Let $R$ be a PID (such as $\mathbb{Z}$) and $R^m\overset{A}{\longrightarrow} R^n\overset{B}{\longrightarrow} R^o$ matrices with $BA=0$ and Smith normal forms $A=P\underbrace{\mathrm{diag}(a_1,\ldots,a_r,0,\ldots,0)}_DQ^{-1}$ and $B=P'\underbrace{\mathrm{diag}(b_1,\ldots,b_s,0,\ldots,0)}_{D'}Q'^{-1}$.
Topology for Computing by Zomorodian p.137-138 claims that $$\textstyle{\frac{\operatorname{Ker} B}{\operatorname{Im} A}\cong R^{n-r-s}\oplus\bigoplus_i\frac{R}{Ra_i}.}$$
How can one prove this claim?
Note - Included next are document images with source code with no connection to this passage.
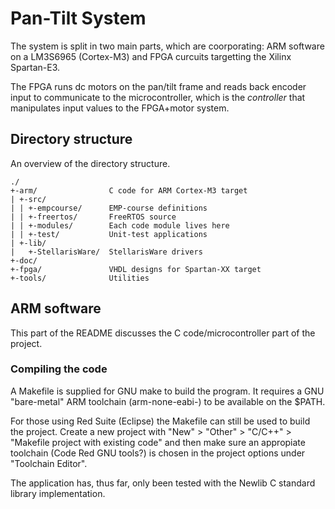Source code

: # Pan-Tilt System #
The system is split in two main parts, which are coorporating: ARM software on a LM3S6965 (Cortex-M3) and FPGA curcuits targetting the Xilinx Spartan-E3.

The FPGA runs dc motors on the pan/tilt frame and reads back encoder input to communicate to the microcontroller, which is the *controller* that manipulates input values to the FPGA+motor system.

## Directory structure ##
An overview of the directory structure.

    ./
    +-arm/                C code for ARM Cortex-M3 target
	| +-src/
	| | +-empcourse/      EMP-course definitions
    | | +-freertos/       FreeRTOS source
    | | +-modules/        Each code module lives here
	| | +-test/           Unit-test applications
	| +-lib/
	|   +-StellarisWare/  StellarisWare drivers
    +-doc/
    +-fpga/               VHDL designs for Spartan-XX target
	+-tools/              Utilities


## ARM software ##
This part of the README discusses the C code/microcontroller part of the project.

### Compiling the code ###
A Makefile is supplied for GNU make to build the program. It requires a GNU "bare-metal" ARM toolchain (arm-none-eabi-) to be available on the $PATH.

For those using Red Suite (Eclipse) the Makefile can still be used to build the project. Create a new project with "New" > "Other" > "C/C++" > "Makefile project with existing code" and then make sure an appropiate toolchain (Code Red GNU tools?) is chosen in the project options under "Toolchain Editor".

The application has, thus far, only been tested with the Newlib C standard library implementation.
Any reference in the literature would also be welcome.
The free part is clearly true, because $\mathrm{rnk} \frac{\mathrm{Ker} B}{\mathrm{Im} A}=\mathrm{rnk}\,\mathrm{Ker} B - \mathrm{rnk}\,\mathrm{Im} A=$ $\mathrm{rnk}\,\mathrm{Ker} D' - \mathrm{rnk}\,\mathrm{Im} D=$ $n-s-r$. But I'm not sure about the torsion part...
Motivation: Basically, my question is, if we have a finite chain complex of free modules, given by matrices $\partial_1,\ldots,\partial_m$, can be compute the Smith normal form of each matrix separately $\partial_i=P_iD_iQ_i^{-1}$ to obtain homologies, or must this process be done simultaneously so that $Q_i=P_{i+1}$? The software packages that I know only compute SNF separately for each matrix.
Edit: Hmm, since $0=BA=P'D'Q'^{-1}PDQ^{-1}$ implies $0=D'Q'^{-1}PD$, the automorphism $Q'^{-1}P:R^n \to R^n$ must map $\langle e_1,\ldots,e_r\rangle$ into $\langle e_{s+1},\ldots,e_n\rangle$.
How can I make this question get more attention?